Stored data entries:
----------
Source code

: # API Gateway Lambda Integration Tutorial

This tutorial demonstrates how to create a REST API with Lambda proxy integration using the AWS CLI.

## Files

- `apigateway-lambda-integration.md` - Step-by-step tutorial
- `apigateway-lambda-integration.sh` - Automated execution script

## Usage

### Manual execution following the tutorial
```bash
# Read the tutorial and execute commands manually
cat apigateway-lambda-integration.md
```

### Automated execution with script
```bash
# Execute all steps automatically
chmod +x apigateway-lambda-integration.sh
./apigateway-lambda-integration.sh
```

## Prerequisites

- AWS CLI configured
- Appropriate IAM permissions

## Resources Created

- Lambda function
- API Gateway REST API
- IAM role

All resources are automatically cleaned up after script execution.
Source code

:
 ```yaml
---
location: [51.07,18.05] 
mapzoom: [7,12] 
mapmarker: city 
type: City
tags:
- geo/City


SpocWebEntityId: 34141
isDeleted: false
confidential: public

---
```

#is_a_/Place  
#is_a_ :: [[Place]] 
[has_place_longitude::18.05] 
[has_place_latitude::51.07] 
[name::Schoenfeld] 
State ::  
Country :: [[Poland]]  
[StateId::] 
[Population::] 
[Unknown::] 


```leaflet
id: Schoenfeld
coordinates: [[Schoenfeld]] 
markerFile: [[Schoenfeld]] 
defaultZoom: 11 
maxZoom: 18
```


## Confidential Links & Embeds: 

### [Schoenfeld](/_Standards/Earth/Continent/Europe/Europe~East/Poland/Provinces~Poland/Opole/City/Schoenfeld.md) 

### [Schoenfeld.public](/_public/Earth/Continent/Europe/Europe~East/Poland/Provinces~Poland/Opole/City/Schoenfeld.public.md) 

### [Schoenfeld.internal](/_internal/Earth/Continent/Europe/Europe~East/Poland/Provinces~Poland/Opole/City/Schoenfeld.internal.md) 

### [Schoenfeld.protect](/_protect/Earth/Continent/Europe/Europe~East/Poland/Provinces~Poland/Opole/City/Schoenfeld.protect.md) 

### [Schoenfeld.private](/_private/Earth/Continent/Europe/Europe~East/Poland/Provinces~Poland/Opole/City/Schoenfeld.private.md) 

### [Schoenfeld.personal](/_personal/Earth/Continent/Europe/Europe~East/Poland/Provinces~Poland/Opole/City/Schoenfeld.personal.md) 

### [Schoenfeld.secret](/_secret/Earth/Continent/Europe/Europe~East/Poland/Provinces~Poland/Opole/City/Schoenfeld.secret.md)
----------
Task statement
Collect the complete line wherever the string "execution" appears in the records.

Reply
- `apigateway-lambda-integration.sh` - Automated execution script
### Manual execution following the tutorial
### Automated execution with script
All resources are automatically cleaned up after script execution.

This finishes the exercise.